Art. 9 EMRK (Europäische Menschenrechtskonvention) – Gedanken-, Gewissens- und Religionsfreiheit
(1) Jedermann hat das Recht auf Gedanken-, Gewissens- und Religionsfreiheit; dieses Recht umfasst die Freiheit des Wechsels der Religion oder der Weltanschauung sowie die Freiheit, seine Religion oder Weltanschauung einzeln oder in Gemeinschaft mit anderen öffentlich oder privat durch Gottesdienst, Unterricht, Bräuche und Riten zu bekennen.

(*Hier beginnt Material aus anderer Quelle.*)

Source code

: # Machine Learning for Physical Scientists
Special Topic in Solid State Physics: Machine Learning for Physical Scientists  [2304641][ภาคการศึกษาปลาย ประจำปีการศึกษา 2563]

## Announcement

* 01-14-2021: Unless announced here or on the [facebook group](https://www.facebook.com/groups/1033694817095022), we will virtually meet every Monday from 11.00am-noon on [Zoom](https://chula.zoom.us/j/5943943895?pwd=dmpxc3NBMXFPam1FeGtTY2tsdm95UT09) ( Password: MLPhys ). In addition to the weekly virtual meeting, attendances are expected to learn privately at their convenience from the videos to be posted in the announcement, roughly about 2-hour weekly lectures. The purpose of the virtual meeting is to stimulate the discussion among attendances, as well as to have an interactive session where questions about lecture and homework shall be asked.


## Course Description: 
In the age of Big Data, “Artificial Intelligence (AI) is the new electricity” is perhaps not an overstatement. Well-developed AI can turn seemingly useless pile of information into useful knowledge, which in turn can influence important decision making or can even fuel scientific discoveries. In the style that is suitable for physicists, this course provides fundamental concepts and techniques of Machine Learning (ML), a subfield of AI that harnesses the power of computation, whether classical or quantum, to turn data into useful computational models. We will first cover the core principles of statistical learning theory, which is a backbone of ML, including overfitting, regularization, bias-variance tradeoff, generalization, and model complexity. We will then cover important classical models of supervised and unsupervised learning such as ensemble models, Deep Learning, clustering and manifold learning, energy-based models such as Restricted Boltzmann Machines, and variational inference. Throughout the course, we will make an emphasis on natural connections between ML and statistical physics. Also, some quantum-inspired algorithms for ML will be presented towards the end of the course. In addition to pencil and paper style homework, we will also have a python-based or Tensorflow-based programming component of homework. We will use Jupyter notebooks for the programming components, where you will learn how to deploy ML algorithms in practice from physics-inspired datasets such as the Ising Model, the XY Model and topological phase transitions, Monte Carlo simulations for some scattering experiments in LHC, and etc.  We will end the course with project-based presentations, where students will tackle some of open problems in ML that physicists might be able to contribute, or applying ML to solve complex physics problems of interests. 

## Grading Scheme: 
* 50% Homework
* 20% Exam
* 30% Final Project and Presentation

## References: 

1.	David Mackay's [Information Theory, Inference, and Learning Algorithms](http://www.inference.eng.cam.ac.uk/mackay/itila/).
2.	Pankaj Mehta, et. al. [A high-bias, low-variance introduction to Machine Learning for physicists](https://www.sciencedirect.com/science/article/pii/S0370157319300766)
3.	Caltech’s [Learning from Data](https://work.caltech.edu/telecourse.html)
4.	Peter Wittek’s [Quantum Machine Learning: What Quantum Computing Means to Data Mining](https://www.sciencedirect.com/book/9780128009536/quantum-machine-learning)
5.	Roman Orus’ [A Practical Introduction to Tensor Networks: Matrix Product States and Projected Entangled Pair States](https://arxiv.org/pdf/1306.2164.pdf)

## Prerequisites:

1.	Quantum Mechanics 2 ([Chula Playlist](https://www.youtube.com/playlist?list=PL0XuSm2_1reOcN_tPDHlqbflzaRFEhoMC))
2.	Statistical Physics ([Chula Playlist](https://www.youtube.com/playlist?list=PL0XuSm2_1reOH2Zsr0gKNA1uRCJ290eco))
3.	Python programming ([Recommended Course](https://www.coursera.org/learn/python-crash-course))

(2) Die Freiheit, seine Religion oder Weltanschauung zu bekennen, darf nur denjenigen Beschränkungen unterworfen werden, die gesetzlich vorgesehen und in einer demokratischen Gesellschaft notwendig sind für die öffentliche Sicherheit, zum Schutz der öffentlichen Ordnung, Gesundheit oder Moral oder zum Schutz der Rechte und Freiheiten anderer.
§ 66 StVG (Strafvollzugsgesetz) – Religionsausübung
(1) Den Verurteilten ist die Freiheit der Religionsausübung gewährleistet. Sie dürfen Seelsorger ihrer Religions- oder Bekenntnisgemeinschaft empfangen und an Gottesdiensten oder anderen religiösen Feiern teilnehmen, die in der Anstalt abgehalten werden.
(2) Die Anstalten haben die Seelsorge durch die jeweiligen Religions- oder Bekenntnisgemeinschaften zu erleichtern und die Seelsorger bei ihrer Tätigkeit zu unterstützen. Soweit es die Umstände zulassen und keine Bedenken entgegenstehen, sind geistliche Betreuer, falls erforderlich, auch in Vollzeit oder Teilzeit zu bestellen.
(3) Den Verurteilten ist die Pflege des religiösen Lebens auch sonst zu ermöglichen, soweit dies mit den Erfordernissen der Sicherheit und Ordnung sowie den Zielen des Vollzuges vereinbar ist. Insbesondere ist auf religiöse Speisevorschriften und Bekleidung Rücksicht zu nehmen, wenn dies mit dem Anstaltsbetrieb und den Kosten vereinbar ist.